Port city Las Palmas is the capital of Gran Canaria, as well as Fuerteventura and Lanzarote - its historical centre, Vegueta, isn't short on sights and supper stops. Head inland, through the green plain (vega) of San Mateo, and you'll find rich agricultural land that fades gradually as you climb upwards to the very centre of the island, marked by a medieval cross.
Photos by Tourist Board of Gran Canaria
Puerto de Mogán is a charming fishing village (its harbour not yet turned over to mass tourism) and it's the island’s best diving spot, with caves and wrecks just offshore. For something a bit different, try a night dive or do an underwater photography course with Gran Canaria Divers.

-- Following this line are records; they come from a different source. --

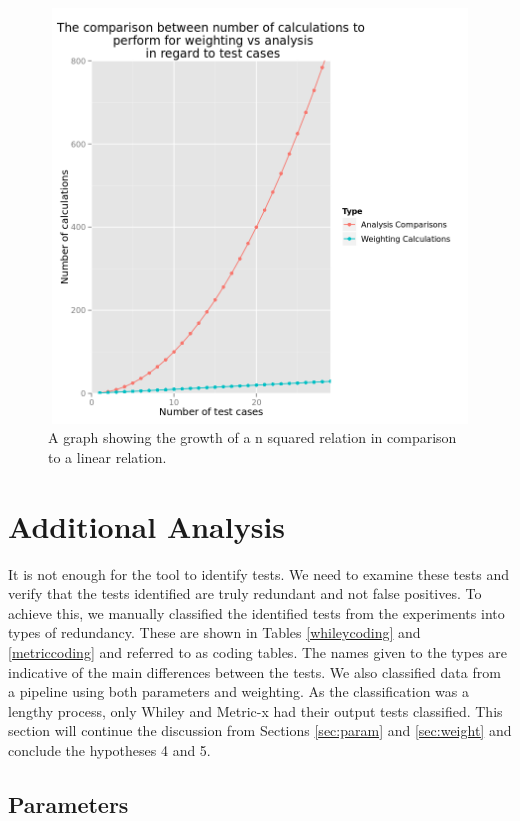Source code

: \begin{figure}[h]
\begin{center}
\includegraphics[height=11cm, width = 15.5cm]{plotgraph.png}
\end{center}
\caption{A graph showing the growth of a n squared relation in comparison to a linear relation.}
\label{fig:plotgraph}
\end{figure}

\section{Additional Analysis}
\label{addAnaly}
It is not enough for the tool to identify tests. We need to examine these tests and verify that the tests identified are truly redundant and not false positives. To achieve this, we manually classified the identified tests from the experiments into types of redundancy. These are shown in Tables \ref{whileycoding} and \ref{metriccoding} and referred to as coding tables. The names given to the types are indicative of the main differences between the tests. We also classified data from a pipeline using both parameters and weighting. As the classification was a lengthy process, only Whiley and Metric-x had their output tests classified. This section will continue the discussion from Sections \ref{sec:param} and \ref{sec:weight} and conclude the hypotheses 4 and 5.

\subsection{Parameters}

Start by following the road southeast (away from Agaete) past San Pedro, to its very end at Magrelagua. From the roadhead, a trail heads south then climbs through old farmland to reach the church of El Hornillo clustered beneath a cliffface. Follow the lane southwest up from there to the dam and lake of Lugarejos (1 hour 30). Turn right to cross the dam, and follow the trail zigzagging steadily up through Canary pines. Within an hour you cross the mountain road GC-216, then bear left to reach the 1,200m summit of Tamadaba, with spectacular views to the jagged silhouettes of the inland ranges and down to the sea. Return the way you came (5-6 hours in total).
There are some spectacular mountain roads in the interior - any of the routes around Artenara and Tejeda will reveal pine-clad mountains dotted with white villages and culminating in saw-toothed skylines. But the single most impressive viewpoint is on the northwest coastal road, about a third of the way from Aldea de San Nicolás to Agaete, where you look over a line of sheer cliffs tumbling into a foamy sea.
We loved the surf-pounded coves of the northwest coast - the part-pebble, part-sand beach at Guayedra (pictured) is gorgeously secluded, though big waves can make swimming difficult. The loveliest swimming spot is at El Manantial, 10km down a rough dirt road midway between Puerto de Mogán and Aldea de San Nicolás.